We've had some issues that I've had to back my girls up. It took everything in me not to beat the person first and ask questions later. lol One time a drunk neighbor yelled at my children. To make a long story short, I marched right to the house, told him my children had something to say, and I let my girls tell the man how they felt. They told him it was not nice of him to yell at them when they didn't do anything, it scared them and upset them, etc. The man apologized, his wife was very apologetic and said he had a problem with drinking, and we left. After, I asked my girls if they were okay. They felt so much better talking to him and telling him how they felt, and I was there backing them as they stood up for themselves. It's a shame they even had to deal with a rude adult, but it wasn't the first time or last.

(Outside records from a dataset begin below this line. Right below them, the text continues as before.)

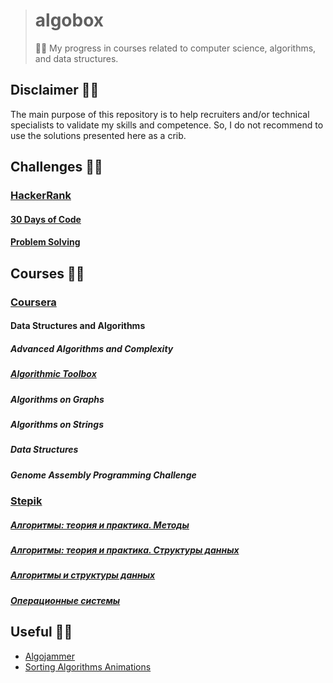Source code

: > # algobox
>
> 👨‍💻 My progress in courses related to computer science, algorithms, and data structures.

## Disclaimer 🙅‍♂️

The main purpose of this repository is to help recruiters and/or technical specialists to validate my skills
and competence. So, I do not recommend to use the solutions presented here as a crib.

## Challenges 🧗‍♂️

### [HackerRank](https://www.hackerrank.com/kamilsk)

#### [30 Days of Code](hackerrank/30-days-of-code)

#### [Problem Solving](hackerrank/algorithms)

## Courses 👨‍🏫

### [Coursera](https://www.coursera.org/user/ac851392243e4a64c5a04b6bfe2b97cc)

#### Data Structures and Algorithms

##### Advanced Algorithms and Complexity

##### [Algorithmic Toolbox](coursera/algorithmic-toolbox)

##### Algorithms on Graphs

##### Algorithms on Strings

##### Data Structures

##### Genome Assembly Programming Challenge

### [Stepik](https://stepik.org/users/17586168)

##### [Алгоритмы: теория и практика. Методы](stepik/course-217)

##### [Алгоритмы: теория и практика. Структуры данных](stepik/course-1547)

##### [Алгоритмы и структуры данных](stepik/course-156)

##### [Операционные системы](stepik/course-1780)

## Useful 💁‍♂️

- [Algojammer](https://github.com/ChrisKnott/Algojammer)
- [Sorting Algorithms Animations](https://www.toptal.com/developers/sorting-algorithms)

I've taught my girls to be assertive and confident. Although they are respectful, they don't take any crap. If they have a problem, they are quick to get me or their father to back them up, and they have no problems speaking up for themselves. I am so proud of them, too! In a world where people will unfortunately be rude to others, my girls have stunned people with their outspokenness. They say how they feel, politely and confidently, and then they move on to nicer people. Now if we can just work on the bullies, we'll be set! ;)

Michi
04.06.10

I had one of those type of store experiences your daughter had (luckily the harrassment on the way home was on a different day).
That is one time my mother did raise a stink and I was glad of it, with the clear implication that they would make it right, or they would lose not only her business but that of every other "adult" she could muster outrage in.
To take advantage of a child not knowing to specify "plain" chocolate over German chocolate?!
I would bet that employee was not the manager and if I were the manager and knew of an employee who had done that they would be at the very least suspended; and while I investigated if it came out that was not their first such offense, they would be fired.

luftodd
04.06.10

Okay. . but did you march back to the bakery with your daughter and get the cake exchanged?

luftodd
04.06.10

Okay. . but did you march back to the bakery with your daughter and get the cake exchanged?